The ALICE Experiment
ALICE is the acronym for A Large Ion Collider Experiment, one of the largest experiments in the world devoted to research in the physics of matter at an infinitely small scale. Hosted at CERN, the European Laboratory for Nuclear Research, this project involves an international collaboration of more than 2200 physicists, engineers and technicians, including around 200 graduate students, from 171 physics institutes in 40 countries across the world. The collaboration includes several Italian Universities and INFN Sections: Alessandria, Bari, Bologna, Brescia, Cagliari, Catania, Padova, Pavia, Salerno, Torino, Trieste, and the Frascati National Laboratory for a total of 200 physicists and technologists, including more than 20 PHD students.
ALICE is optimized to study heavy-ion collisions at ultra-relativistic energies.
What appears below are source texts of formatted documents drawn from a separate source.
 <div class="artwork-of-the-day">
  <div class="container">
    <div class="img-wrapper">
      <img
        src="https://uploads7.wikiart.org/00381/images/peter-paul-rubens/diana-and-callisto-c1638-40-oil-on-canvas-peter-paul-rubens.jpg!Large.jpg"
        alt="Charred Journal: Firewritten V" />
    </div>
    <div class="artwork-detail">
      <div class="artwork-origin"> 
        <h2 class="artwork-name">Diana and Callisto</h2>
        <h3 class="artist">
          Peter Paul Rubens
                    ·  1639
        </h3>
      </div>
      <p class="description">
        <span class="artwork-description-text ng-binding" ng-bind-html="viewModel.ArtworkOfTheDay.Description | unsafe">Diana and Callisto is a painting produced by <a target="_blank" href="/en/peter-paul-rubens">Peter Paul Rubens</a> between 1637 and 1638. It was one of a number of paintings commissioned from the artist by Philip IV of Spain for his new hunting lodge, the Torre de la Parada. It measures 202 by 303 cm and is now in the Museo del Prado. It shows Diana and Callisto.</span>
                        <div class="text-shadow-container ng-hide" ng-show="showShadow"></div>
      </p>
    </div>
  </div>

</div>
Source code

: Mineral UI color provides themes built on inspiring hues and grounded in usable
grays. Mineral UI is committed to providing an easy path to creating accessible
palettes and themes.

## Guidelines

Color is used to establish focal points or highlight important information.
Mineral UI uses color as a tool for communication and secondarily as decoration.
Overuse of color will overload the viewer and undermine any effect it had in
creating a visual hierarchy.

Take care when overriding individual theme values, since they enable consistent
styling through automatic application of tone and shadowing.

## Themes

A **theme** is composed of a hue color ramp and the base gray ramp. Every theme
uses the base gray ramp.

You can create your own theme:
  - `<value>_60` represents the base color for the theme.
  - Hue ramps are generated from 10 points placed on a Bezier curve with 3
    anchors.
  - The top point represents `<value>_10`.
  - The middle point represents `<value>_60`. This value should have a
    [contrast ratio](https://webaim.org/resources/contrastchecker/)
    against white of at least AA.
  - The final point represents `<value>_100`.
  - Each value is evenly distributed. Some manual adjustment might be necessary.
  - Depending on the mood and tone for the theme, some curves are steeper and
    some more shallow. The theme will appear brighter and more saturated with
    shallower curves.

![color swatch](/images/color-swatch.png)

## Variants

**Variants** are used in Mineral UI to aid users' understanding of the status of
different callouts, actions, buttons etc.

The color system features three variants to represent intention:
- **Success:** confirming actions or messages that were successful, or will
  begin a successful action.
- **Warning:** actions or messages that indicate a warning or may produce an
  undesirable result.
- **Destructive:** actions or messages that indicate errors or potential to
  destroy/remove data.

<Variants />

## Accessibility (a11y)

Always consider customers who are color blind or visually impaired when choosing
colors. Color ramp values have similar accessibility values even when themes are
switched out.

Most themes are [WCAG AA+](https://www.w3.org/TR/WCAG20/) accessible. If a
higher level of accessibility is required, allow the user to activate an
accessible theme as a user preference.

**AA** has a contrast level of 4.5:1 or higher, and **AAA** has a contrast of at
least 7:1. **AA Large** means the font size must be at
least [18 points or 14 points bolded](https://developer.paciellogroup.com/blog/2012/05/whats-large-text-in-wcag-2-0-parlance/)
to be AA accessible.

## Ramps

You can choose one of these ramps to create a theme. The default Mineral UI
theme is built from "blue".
The resulting temperature and energy density are expected to be high enough to produce quark–gluon plasma, a state of matter wherein quarks and gluons are free. Similar conditions are believed to existed a fraction of the second after the Big Bang, before quarks and gluons bound together to form hadrons and heavier particles.
The ALICE Detector
Located 50 m underground on the LHC ring, the ALICE detector is 16 m high, 26 m long, and weighs about 10 000 tons. The apparatus includes a magnetic solenoid and several detectors, the most part contained within the magnet and arranged in cylindrical symmetry around the axis of the LHC beams. This allows to detect, with high efficiency, the multitude of different particles produced in the ion-ion collisions at very high energy.
Besides the magnet there are the muon spectrometer, the detectors dedicated to the trigger and calorimetric measurements at small angles and the detectors dedicated to cosmic rays.